Try it: All that should come back is the lines of the data below from the one containing "# Uncomment to run the error" to the one containing "# error_handling_example()", inclusive, exactly as they stand.
• • •
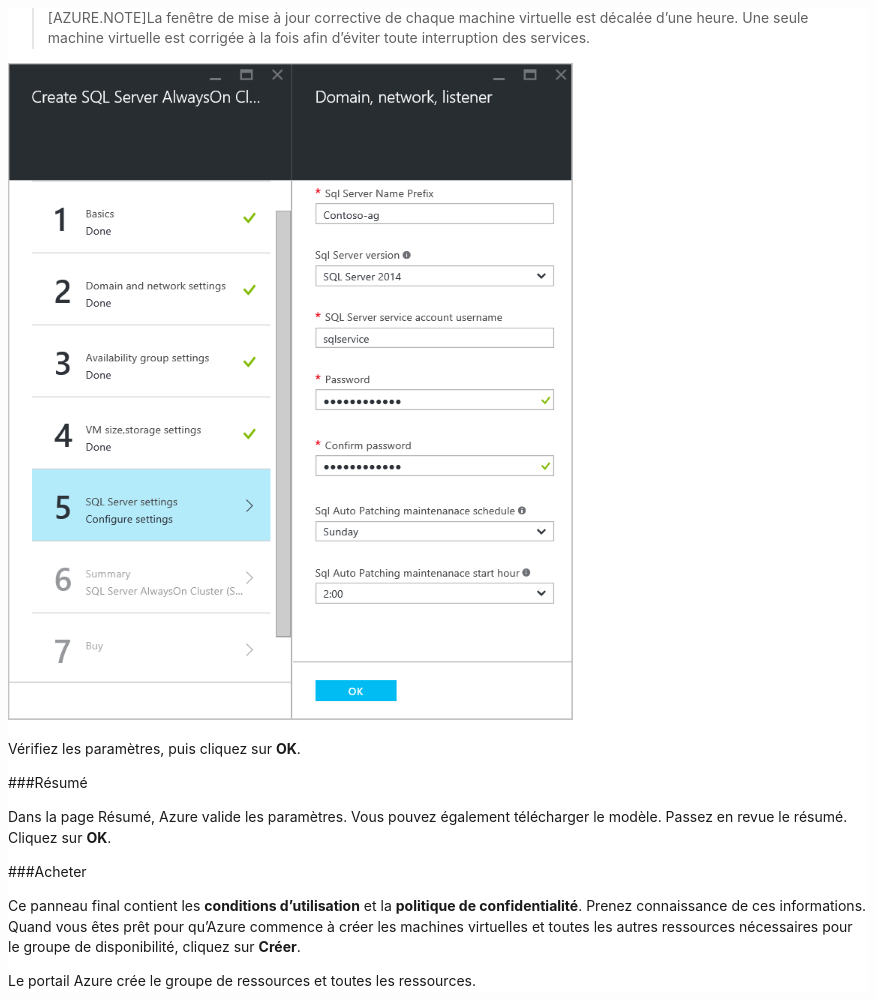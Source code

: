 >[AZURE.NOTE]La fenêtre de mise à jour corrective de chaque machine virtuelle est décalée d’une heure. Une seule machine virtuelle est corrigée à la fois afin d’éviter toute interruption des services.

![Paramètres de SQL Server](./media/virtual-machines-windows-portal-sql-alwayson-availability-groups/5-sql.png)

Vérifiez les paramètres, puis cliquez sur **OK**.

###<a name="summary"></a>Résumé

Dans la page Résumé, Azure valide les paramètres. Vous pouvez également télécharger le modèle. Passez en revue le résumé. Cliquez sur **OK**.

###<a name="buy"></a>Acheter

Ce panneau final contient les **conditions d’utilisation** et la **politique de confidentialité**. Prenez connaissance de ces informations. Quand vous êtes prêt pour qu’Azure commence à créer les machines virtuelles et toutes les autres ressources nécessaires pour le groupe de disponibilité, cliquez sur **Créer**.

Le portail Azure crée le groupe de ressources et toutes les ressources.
• • •
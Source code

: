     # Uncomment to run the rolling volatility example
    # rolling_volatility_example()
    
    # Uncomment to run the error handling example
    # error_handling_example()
• • •
Output for this exercise:
    # Uncomment to run the error handling example
    # error_handling_example()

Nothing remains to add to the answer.